Investment migration (IM) is now a multibillion-dollar industry. What started as a niche product for small developing states has bloomed into a structured industry. Nonetheless, there are aspects that require scrutiny and, perhaps, a greater degree of regulation.
Typically, within the world of IM there are two main licensed structures: The local (submitting) agent and the (international) marketing agent. These are tasked with the two main arms of a standard CBI program: Processing, and Marketing (Sales). Among Caribbean programs, local agents submit applications to the respective CBI units, who review and issue the final verdict on applications. This step in the application process is governed by quite strict regulations and there is a semblance of structure.

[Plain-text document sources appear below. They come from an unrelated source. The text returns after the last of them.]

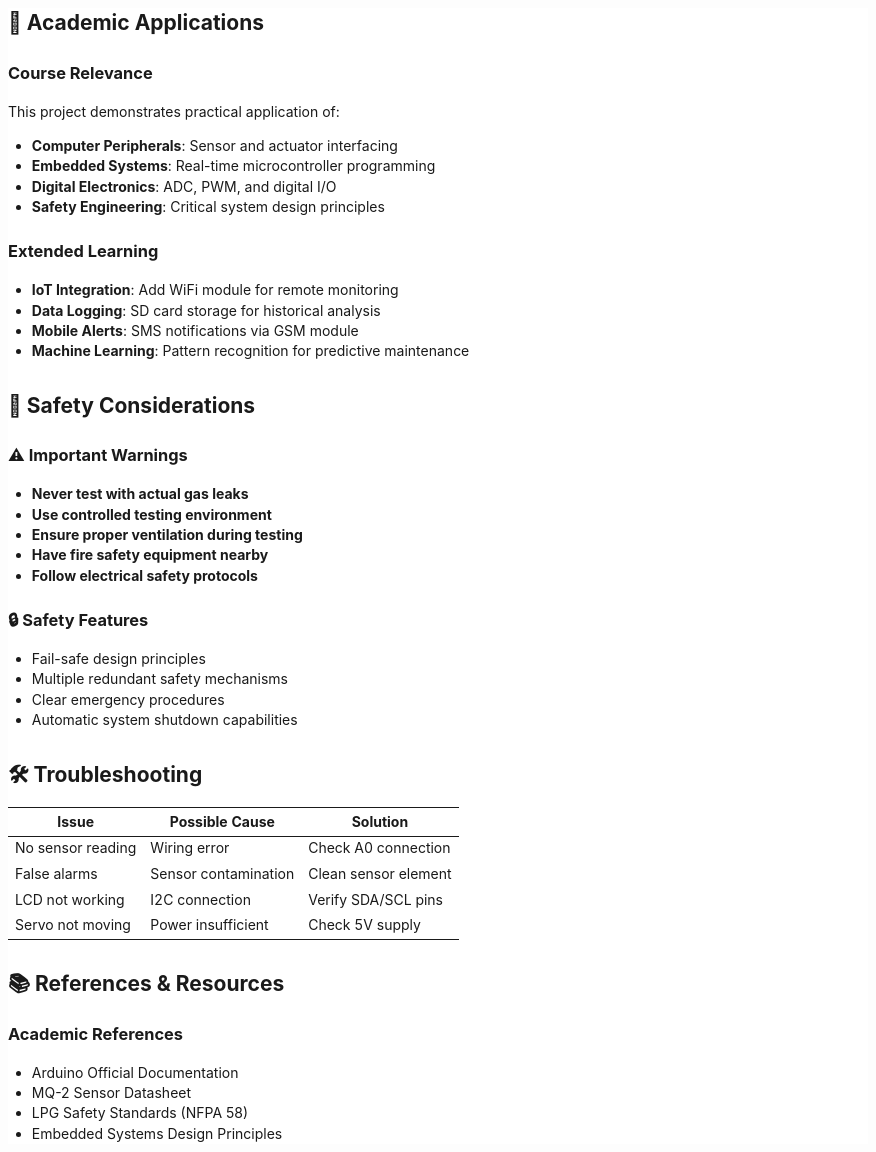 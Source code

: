## 🔬 Academic Applications

### Course Relevance
This project demonstrates practical application of:
- **Computer Peripherals**: Sensor and actuator interfacing
- **Embedded Systems**: Real-time microcontroller programming
- **Digital Electronics**: ADC, PWM, and digital I/O
- **Safety Engineering**: Critical system design principles

### Extended Learning
- **IoT Integration**: Add WiFi module for remote monitoring
- **Data Logging**: SD card storage for historical analysis
- **Mobile Alerts**: SMS notifications via GSM module
- **Machine Learning**: Pattern recognition for predictive maintenance

## 🚨 Safety Considerations

### ⚠️ Important Warnings
- **Never test with actual gas leaks**
- **Use controlled testing environment**
- **Ensure proper ventilation during testing**
- **Have fire safety equipment nearby**
- **Follow electrical safety protocols**

### 🔒 Safety Features
- Fail-safe design principles
- Multiple redundant safety mechanisms
- Clear emergency procedures
- Automatic system shutdown capabilities

## 🛠️ Troubleshooting

| Issue | Possible Cause | Solution |
|-------|---------------|----------|
| No sensor reading | Wiring error | Check A0 connection |
| False alarms | Sensor contamination | Clean sensor element |
| LCD not working | I2C connection | Verify SDA/SCL pins |
| Servo not moving | Power insufficient | Check 5V supply |

## 📚 References & Resources

### Academic References
- Arduino Official Documentation
- MQ-2 Sensor Datasheet
- LPG Safety Standards (NFPA 58)
- Embedded Systems Design Principles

Most CBI programs also regulate their international marketing agents (promoters) who, in most cases, must obtain authorization from each of the various programs they promote internationally to engage in that activity. Notwithstanding, hundreds of unlicensed international CBI marketers engage in the promotion of CBI programs. A cursory perusal of the web sufficient to note the scores of firms that offer investment migration services without holding the requisite licenses.

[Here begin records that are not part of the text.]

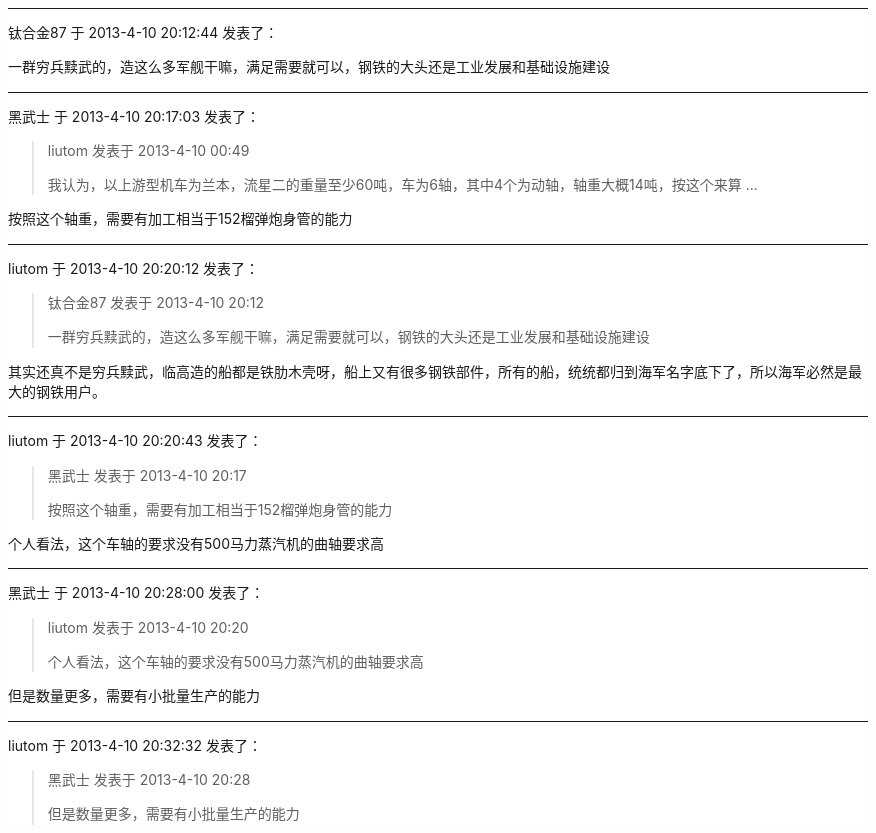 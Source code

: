 ---------

钛合金87 于 2013-4-10 20:12:44 发表了：

一群穷兵黩武的，造这么多军舰干嘛，满足需要就可以，钢铁的大头还是工业发展和基础设施建设

---------

黑武士 于 2013-4-10 20:17:03 发表了：

> liutom 发表于 2013-4-10 00:49
> 
> 我认为，以上游型机车为兰本，流星二的重量至少60吨，车为6轴，其中4个为动轴，轴重大概14吨，按这个来算 ...



按照这个轴重，需要有加工相当于152榴弹炮身管的能力

---------

liutom 于 2013-4-10 20:20:12 发表了：

> 钛合金87 发表于 2013-4-10 20:12
> 
> 一群穷兵黩武的，造这么多军舰干嘛，满足需要就可以，钢铁的大头还是工业发展和基础设施建设



其实还真不是穷兵黩武，临高造的船都是铁肋木壳呀，船上又有很多钢铁部件，所有的船，统统都归到海军名字底下了，所以海军必然是最大的钢铁用户。

---------

liutom 于 2013-4-10 20:20:43 发表了：

> 黑武士 发表于 2013-4-10 20:17
> 
> 按照这个轴重，需要有加工相当于152榴弹炮身管的能力



个人看法，这个车轴的要求没有500马力蒸汽机的曲轴要求高

---------

黑武士 于 2013-4-10 20:28:00 发表了：

> liutom 发表于 2013-4-10 20:20
> 
> 个人看法，这个车轴的要求没有500马力蒸汽机的曲轴要求高



但是数量更多，需要有小批量生产的能力

---------

liutom 于 2013-4-10 20:32:32 发表了：

> 黑武士 发表于 2013-4-10 20:28
> 
> 但是数量更多，需要有小批量生产的能力


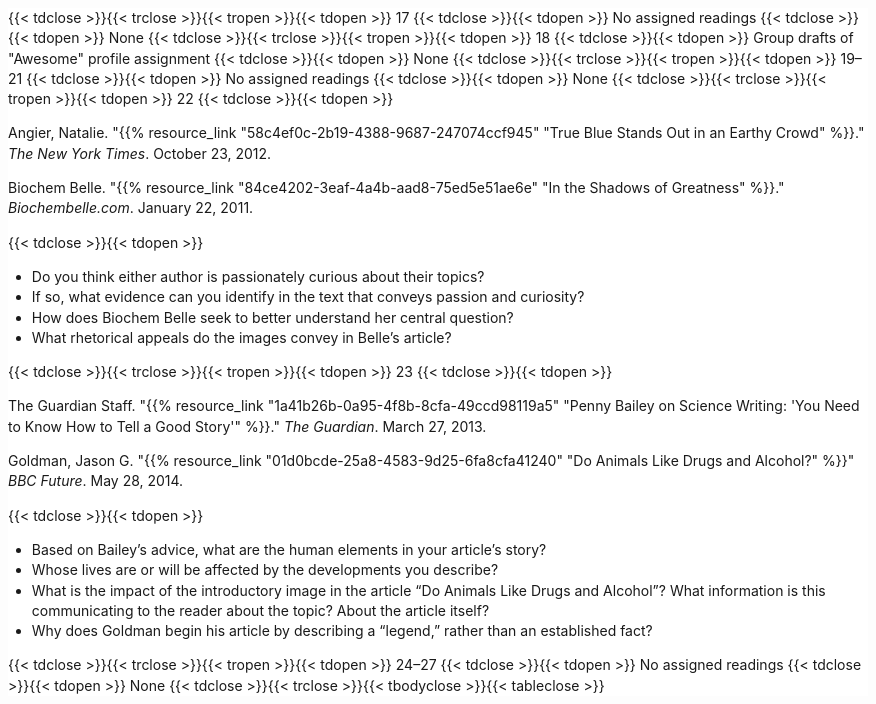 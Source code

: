 {{< tdclose >}}{{< trclose >}}{{< tropen >}}{{< tdopen >}}
17
{{< tdclose >}}{{< tdopen >}}
No assigned readings
{{< tdclose >}}{{< tdopen >}}
None
{{< tdclose >}}{{< trclose >}}{{< tropen >}}{{< tdopen >}}
18
{{< tdclose >}}{{< tdopen >}}
Group drafts of "Awesome" profile assignment
{{< tdclose >}}{{< tdopen >}}
None
{{< tdclose >}}{{< trclose >}}{{< tropen >}}{{< tdopen >}}
19–21
{{< tdclose >}}{{< tdopen >}}
No assigned readings
{{< tdclose >}}{{< tdopen >}}
None
{{< tdclose >}}{{< trclose >}}{{< tropen >}}{{< tdopen >}}
22
{{< tdclose >}}{{< tdopen >}}

Angier, Natalie. "{{% resource_link "58c4ef0c-2b19-4388-9687-247074ccf945" "True Blue Stands Out in an Earthy Crowd" %}}." *The New York Times*. October 23, 2012.

Biochem Belle. "{{% resource_link "84ce4202-3eaf-4a4b-aad8-75ed5e51ae6e" "In the Shadows of Greatness" %}}." *Biochembelle.com*. January 22, 2011.

{{< tdclose >}}{{< tdopen >}}

- Do you think either author is passionately curious about their topics?
- If so, what evidence can you identify in the text that conveys passion and curiosity?
- How does Biochem Belle seek to better understand her central question?
- What rhetorical appeals do the images convey in Belle’s article?

{{< tdclose >}}{{< trclose >}}{{< tropen >}}{{< tdopen >}}
23
{{< tdclose >}}{{< tdopen >}}

The Guardian Staff. "{{% resource_link "1a41b26b-0a95-4f8b-8cfa-49ccd98119a5" "Penny Bailey on Science Writing: 'You Need to Know How to Tell a Good Story'" %}}." *The Guardian*. March 27, 2013.

Goldman, Jason G. "{{% resource_link "01d0bcde-25a8-4583-9d25-6fa8cfa41240" "Do Animals Like Drugs and Alcohol?" %}}" *BBC Future*. May 28, 2014.

{{< tdclose >}}{{< tdopen >}}

- Based on Bailey’s advice, what are the human elements in your article’s story?
- Whose lives are or will be affected by the developments you describe?
- What is the impact of the introductory image in the article “Do Animals Like Drugs and Alcohol”? What information is this communicating to the reader about the topic? About the article itself?
- Why does Goldman begin his article by describing a “legend,” rather than an established fact?

{{< tdclose >}}{{< trclose >}}{{< tropen >}}{{< tdopen >}}
24–27
{{< tdclose >}}{{< tdopen >}}
No assigned readings
{{< tdclose >}}{{< tdopen >}}
None
{{< tdclose >}}{{< trclose >}}{{< tbodyclose >}}{{< tableclose >}} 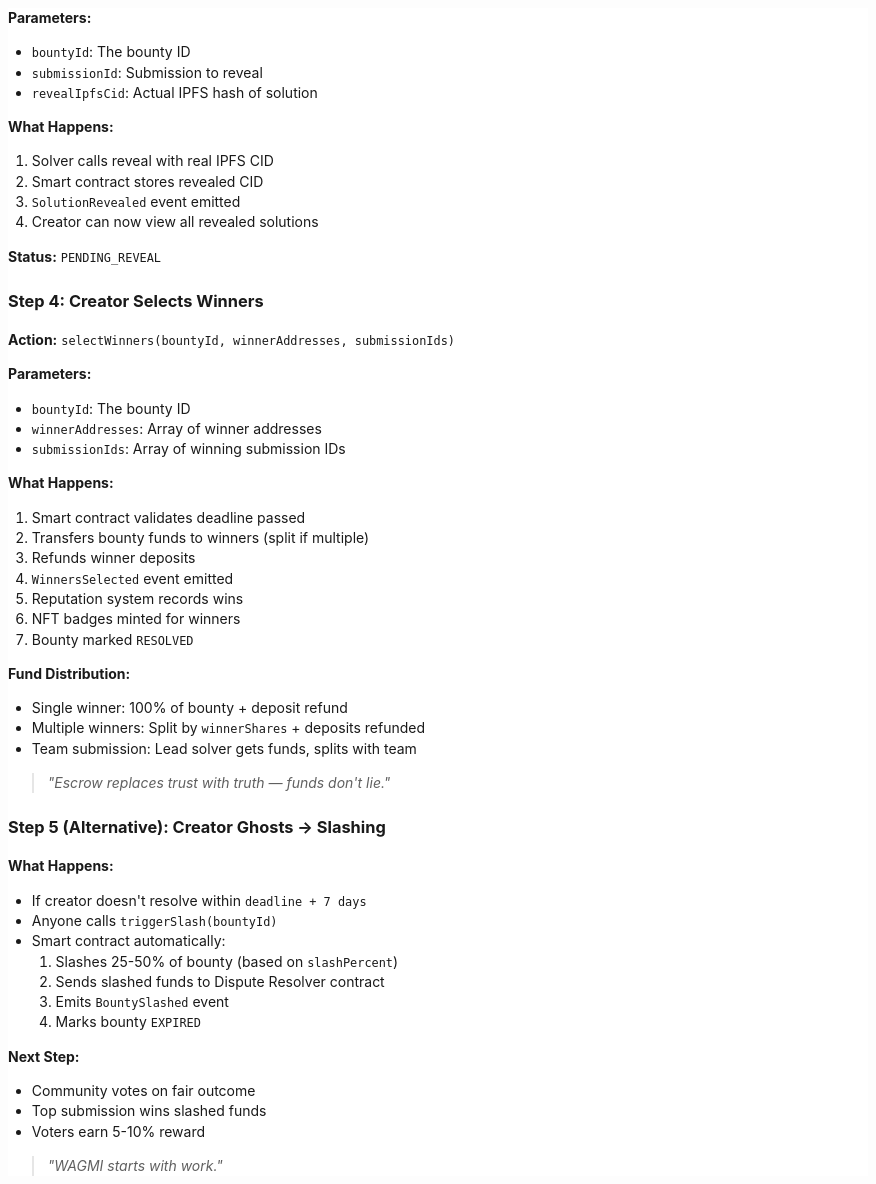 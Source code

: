 **Parameters:**
- `bountyId`: The bounty ID
- `submissionId`: Submission to reveal
- `revealIpfsCid`: Actual IPFS hash of solution

**What Happens:**
1. Solver calls reveal with real IPFS CID
2. Smart contract stores revealed CID
3. `SolutionRevealed` event emitted
4. Creator can now view all revealed solutions

**Status:** `PENDING_REVEAL`

### Step 4: Creator Selects Winners

**Action:** `selectWinners(bountyId, winnerAddresses, submissionIds)`

**Parameters:**
- `bountyId`: The bounty ID
- `winnerAddresses`: Array of winner addresses
- `submissionIds`: Array of winning submission IDs

**What Happens:**
1. Smart contract validates deadline passed
2. Transfers bounty funds to winners (split if multiple)
3. Refunds winner deposits
4. `WinnersSelected` event emitted
5. Reputation system records wins
6. NFT badges minted for winners
7. Bounty marked `RESOLVED`

**Fund Distribution:**
- Single winner: 100% of bounty + deposit refund
- Multiple winners: Split by `winnerShares` + deposits refunded
- Team submission: Lead solver gets funds, splits with team

> _"Escrow replaces trust with truth — funds don't lie."_

### Step 5 (Alternative): Creator Ghosts → Slashing

**What Happens:**
- If creator doesn't resolve within `deadline + 7 days`
- Anyone calls `triggerSlash(bountyId)`
- Smart contract automatically:
  1. Slashes 25-50% of bounty (based on `slashPercent`)
  2. Sends slashed funds to Dispute Resolver contract
  3. Emits `BountySlashed` event
  4. Marks bounty `EXPIRED`

**Next Step:**
- Community votes on fair outcome
- Top submission wins slashed funds
- Voters earn 5-10% reward

> _"WAGMI starts with work."_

The authorities of the respective CBI countries can exert only limited control over who does and does not promote their program in far-flung locations across the globe. Even when such unlicensed marketing activity is discovered and reported, program authorities have little recourse beyond blacklisting the rogue operators (the Saint Kitts & Nevis CIU has blacklisted 12 firms), a sanctioning mechanism that is, in any case, easily subverted.
At first glance, this unsanctioned promotion may not seem like a big problem that severely affects the process’ integrity because, in any case, even applications originating from offending firms are ultimately submitted via the more tightly controlled local agents.

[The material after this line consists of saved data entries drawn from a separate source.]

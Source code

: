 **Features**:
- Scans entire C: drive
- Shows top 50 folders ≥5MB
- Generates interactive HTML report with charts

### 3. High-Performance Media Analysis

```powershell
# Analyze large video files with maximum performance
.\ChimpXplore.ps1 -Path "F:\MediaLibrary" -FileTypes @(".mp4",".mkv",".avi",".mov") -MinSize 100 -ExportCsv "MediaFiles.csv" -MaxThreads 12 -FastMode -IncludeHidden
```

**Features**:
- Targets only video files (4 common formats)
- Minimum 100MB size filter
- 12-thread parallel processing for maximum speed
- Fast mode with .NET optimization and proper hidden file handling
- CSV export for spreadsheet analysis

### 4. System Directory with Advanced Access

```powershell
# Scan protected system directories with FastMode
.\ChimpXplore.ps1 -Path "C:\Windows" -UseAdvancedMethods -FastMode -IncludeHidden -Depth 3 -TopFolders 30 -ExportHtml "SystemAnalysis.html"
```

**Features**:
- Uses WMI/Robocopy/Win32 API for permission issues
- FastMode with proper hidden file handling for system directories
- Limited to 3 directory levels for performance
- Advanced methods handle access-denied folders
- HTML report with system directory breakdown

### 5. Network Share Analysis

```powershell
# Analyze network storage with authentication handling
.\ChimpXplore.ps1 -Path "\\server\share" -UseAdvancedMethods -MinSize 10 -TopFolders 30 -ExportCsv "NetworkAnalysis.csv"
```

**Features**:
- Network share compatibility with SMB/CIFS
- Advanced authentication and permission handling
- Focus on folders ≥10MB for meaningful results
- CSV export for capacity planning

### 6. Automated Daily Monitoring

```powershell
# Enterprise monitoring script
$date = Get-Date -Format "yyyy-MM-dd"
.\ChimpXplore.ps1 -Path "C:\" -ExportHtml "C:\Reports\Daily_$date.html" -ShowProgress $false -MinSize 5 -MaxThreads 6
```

More troubling, however, is that unlicensed promotion poses a serious threat to the credibility and image of CBI programs and can cause both inflated prices and (more commonly) downright illegal discounting. In many cases, it also precipitates the delivery of flawed applications that unnecessarily lengthen the application process and, in turn, harm the program’s reputation for timely adjudication. Such ungovernable entities also have a tendency to spread inaccurate information about programs.
Hundreds of people are victims of CBI scams each year. Some make investments into programs that don’t even exist. Others transfer the investment amounts to agents that exist entirely online and who, upon receiving payment, are never heard from again.
In 2018, for example, a group of confidence tricksters set up a number of offices around Istanbul from which they sold “up to one thousand” fake Montenegrin passports to credulous buyers for EUR 7-12,000 each.
In October 2013, the United States Securities and Exchange Commission was forced to issue an investor alert to warn investors about fraudulent scams exploiting the EB5 program. Among the SEC’s recommendations to applicants were that they always confirm in advance that the project into which they were investing had actually been designated by the USCIS as a regional center and to request to see the Form I-924 approval documents.
Investment migration may do well to take a stricter approach towards the issuing of licenses for its agents and to take firm measures against any unlicensed entities or operators. But the enforcement capacity of small-island jurisdictions is only so great.
One mitigative step is the European Commission’s recently announced plans to include investment migration practitioners as so-called “obliged entities” in its upcoming 6th Anti-Money Laundering Directive, the provisions of which would be transposed into the national laws of individual member states.
Should investment migration practitioners and firms become obliged persons or entities, they would be compelled by law to prepare “internal policies, controls, and procedures to mitigate money laundering risks”, including such procedures and controls as:
- Customer due diligence
- reporting and record-keeping
- compliance management
- employee screening
- employee training
The IMC has welcomed the development, questioning only the Commission’s decision to consider only residence by investment practitioners while not extending the same requirements to citizenship by investment, a practice the Commission believes unconscionable and is therefore not even willing to recognize in its AML6 directive.
David Lesperance has argued that even if this takes effect, which he believes would not, in any case, happen until several years from now, it would not make a big difference for leading RCBI firms, in part because they already operate with strict internal due diligence procedures on their own initiative:
Whether a large or boutique RCBI firm, having a quality AML/CDD program is just good business.
In the real world, we cannot expect governments or review committees to police the internet or even the marketplace for fraudsters. But there are a few simple solutions that can be used as an alternative, such as each respective program implementing measures to educate investors as to the proper methods and channels of investing and the use of fraud hotlines where strange activity can be reported. Once perpetrators are identified they could be made to feel the full extent of the law.
As the industry continues to expand all measures should be taken to mitigate fraud, which – if left unchecked – may fester and grow into an existential threat.
Mr. Nicholson has held diplomatic positions from the Caribbean countries to the Russian Federation. He is a Leading Immigration expert on Caribbean Programs at Migronis. In addition, at present, he is a Special Economic Envoy of Antigua and Barbuda to the Russian Federation.